Schutzpatron der Studierenden

Zum Gedenktag des heiligen Jesuitennovizen Stanislaus Kostka am 13. November. Von Katrin Krips-Schmidt

Schutzpatron der Studierenden

Der heilige Stanislaus Kostka (im Bild eine Plastik von Pierre Legros le Jeune) entstammte einem sehr reichen polnischen Adelsgeschlecht und kam am 28. Oktober 1550 auf Schloss Rostkowo in Masowien auf die Welt. Mit vierzehn ging er, der von seiner Familie wegen seiner unverdorbenen, unschuldigen Wesensart „Engel“ genannt wurde, nach Wien, um am dortigen Jesuitenkolleg zu studieren, obwohl sich seine Angehörigen seinem Wunsch, Ordensmann zu werden, ausdrücklich widersetzten. Sein älterer Bruder Paul, der ein ausschweifendes Leben führte, begleitete ihn. Unter ihm hatte Stanislaus viel zu leiden: Er wurde von ihm verachtet und geschlagen.

Als er ernsthaft erkrankte, erschien ihm die Jungfrau Maria in einer Vision und spendete ihm Trost. Es sei der Wunsch Jesu, so teilte sie ihm mit, dass er in den Jesuitenorden eintrete. Doch das Wiener Haus der Jesuiten nahm ihn ohne die Zustimmung seiner Eltern nicht auf, weil man nicht in Konflikt mit seinem einflussreichen Vater geraten wollte.
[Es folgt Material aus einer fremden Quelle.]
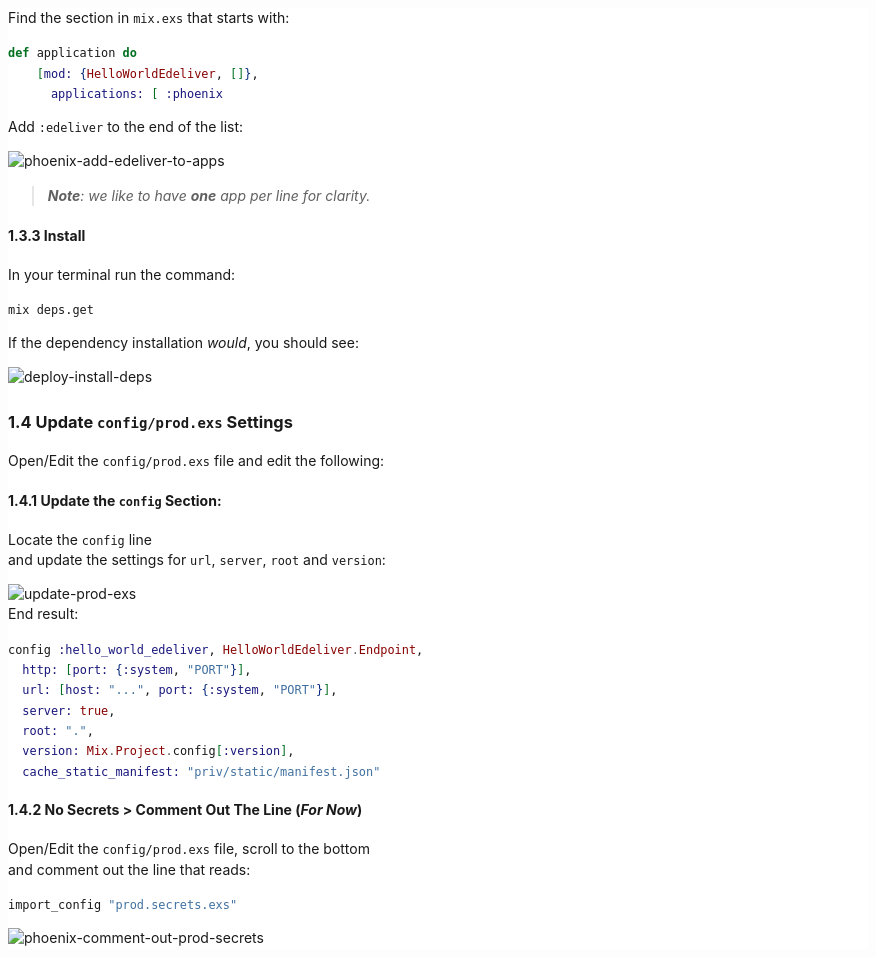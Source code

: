 Find the section in `mix.exs` that starts with:
```elixir
def application do
    [mod: {HelloWorldEdeliver, []},
      applications: [ :phoenix
```

Add `:edeliver` to the end of the list:

![phoenix-add-edeliver-to-apps](https://cloud.githubusercontent.com/assets/194400/26064822/fdad7920-3989-11e7-8e2d-e4a0d759ea7c.gif)

> _**Note**: we like to have **one** app per line for clarity._

#### 1.3.3 Install

In your terminal run the command:

```sh
mix deps.get
```
If the dependency installation _would_, you should see:

![deploy-install-deps](https://cloud.githubusercontent.com/assets/194400/26066672/97b38f14-398f-11e7-8f1e-7a8d592202c3.png)

### 1.4 Update `config/prod.exs` Settings

Open/Edit the `config/prod.exs` file and edit the following:

#### 1.4.1 Update the `config` Section:

Locate the `config` line <br />
and update the settings for `url`, `server`, `root` and `version`:

![update-prod-exs](https://cloud.githubusercontent.com/assets/194400/26068996/67baca40-3997-11e7-8ad7-bbd6684c7079.gif) <br />
End result:

```elixir
config :hello_world_edeliver, HelloWorldEdeliver.Endpoint,
  http: [port: {:system, "PORT"}],
  url: [host: "...", port: {:system, "PORT"}],
  server: true,
  root: ".",
  version: Mix.Project.config[:version],
  cache_static_manifest: "priv/static/manifest.json"
```

#### 1.4.2 No Secrets > Comment Out The Line (_For Now_)

Open/Edit the `config/prod.exs` file, scroll to the bottom <br />
and comment out the line that reads: <br />
```elixir
import_config "prod.secrets.exs"
```

![phoenix-comment-out-prod-secrets](https://cloud.githubusercontent.com/assets/194400/26068080/2e78078c-3994-11e7-97b5-918ee7142565.gif)
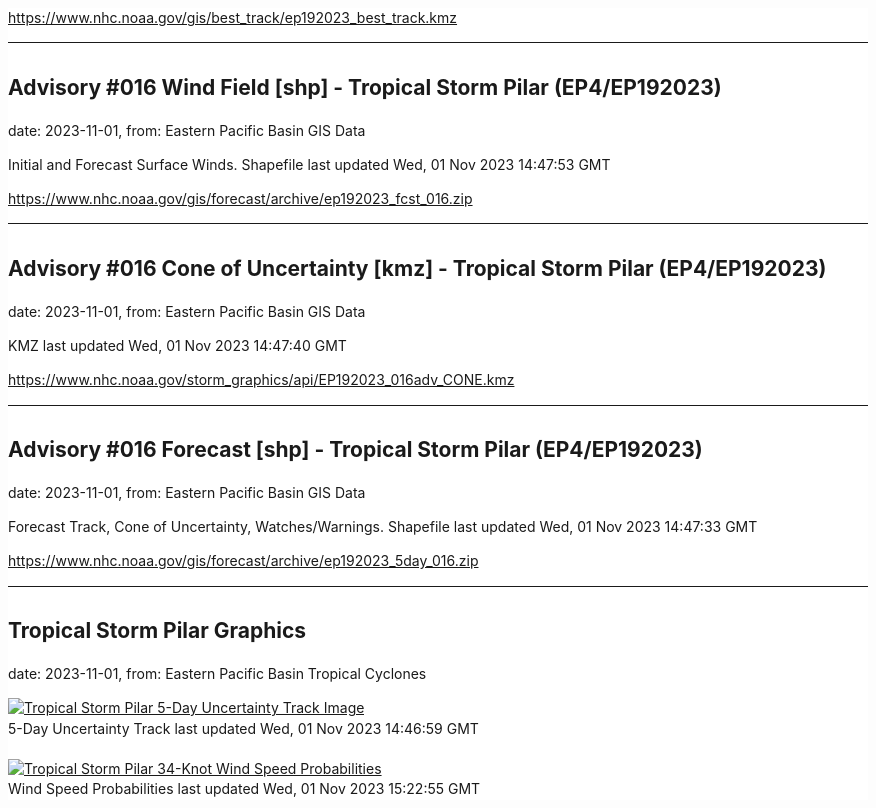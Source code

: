 <https://www.nhc.noaa.gov/gis/best_track/ep192023_best_track.kmz>

---

## Advisory #016 Wind Field [shp] - Tropical Storm Pilar (EP4/EP192023)

date: 2023-11-01, from: Eastern Pacific Basin GIS Data

Initial and Forecast Surface Winds. Shapefile last updated Wed, 01 Nov 2023 14:47:53 GMT 

<https://www.nhc.noaa.gov/gis/forecast/archive/ep192023_fcst_016.zip>

---

## Advisory #016 Cone of Uncertainty [kmz] - Tropical Storm Pilar (EP4/EP192023)

date: 2023-11-01, from: Eastern Pacific Basin GIS Data

KMZ last updated Wed, 01 Nov 2023 14:47:40 GMT 

<https://www.nhc.noaa.gov/storm_graphics/api/EP192023_016adv_CONE.kmz>

---

## Advisory #016 Forecast [shp] - Tropical Storm Pilar (EP4/EP192023)

date: 2023-11-01, from: Eastern Pacific Basin GIS Data

Forecast Track, Cone of Uncertainty, Watches/Warnings. Shapefile last updated Wed, 01 Nov 2023 14:47:33 GMT 

<https://www.nhc.noaa.gov/gis/forecast/archive/ep192023_5day_016.zip>

---

## Tropical Storm Pilar Graphics

date: 2023-11-01, from: Eastern Pacific Basin Tropical Cyclones


<a href="https://www.nhc.noaa.gov/refresh/graphics_ep4+shtml/144659.shtml?cone">
<img src="https://www.nhc.noaa.gov/storm_graphics/EP19/EP192023_5day_cone_with_line_and_wind_sm2.png"
alt="Tropical Storm Pilar 5-Day Uncertainty Track Image"
width="500" height="400" /></a><br/>
5-Day Uncertainty Track last updated Wed, 01 Nov 2023 14:46:59 GMT
<br /><br /><a href="https://www.nhc.noaa.gov/refresh/graphics_ep4+shtml/144659.shtml?tswind120">
<img src="https://www.nhc.noaa.gov/storm_graphics/EP19/EP192023_wind_probs_34_F120_sm2.png"
alt="Tropical Storm Pilar 34-Knot Wind Speed Probabilities"
width="500" height="400" /> </a><br/>
Wind Speed Probabilities last updated Wed, 01 Nov 2023 15:22:55 GMT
Ein portugiesischer Jesuit unterstützte Stanislaus jedoch in seinem Anliegen und gab ihm ein Empfehlungsschreiben für Petrus Canisius – dem damaligen Provinzial für Deutschland – in der Hoffnung mit, dieser könne etwas für den jungen Adligen tun. Eines Nachts ergriff Stanislaus als Bettler verkleidet die Flucht. Total erschöpft von seinem Fußmarsch nach Dillingen an der Donau traf er auf Petrus Canisius. Dieser erkannte den aufrichtigen Willen des jungen Polen, sein Leben ganz Gott zu weihen und so sandte er ihn zum Ordensgeneral der Gesellschaft Jesu, den heiligen Franz von Borja, nach Rom. Im Oktober 1567 wurde Stanislaus eingekleidet. Sein Noviziat begann er im Professenhaus der Jesuiten Il Gesu und setzte es in Sant’Andrea al Quirinale auf dem Quirinal fort. Doch das Noviziat währte nur kurz. Am 9. August wurde er von einem heftigen Fieber befallen. Am 15. August 1568 verstarb er, noch keine achtzehn Jahre alt, in Rom. Sein Grab befindet sich in Sant’Andrea al Quirinale. Benedikt XIII. sprach den Benjamin unter den Heiligen am 31. Dezember 1726 gemeinsam mit Aloisius von Gonzaga heilig.

Der heilige Stanislaus Kostka ist der Schutzpatron Polens und der studierenden Jugend in aller Welt, der Novizen des Jesuitenordens sowie der Städte Warschau, Posen, Lublin, Lemberg und Gnesen. Er wird bei Augenleiden, Fieber und schweren Krankheiten angerufen und gilt als Fürsprecher der Sterbenden.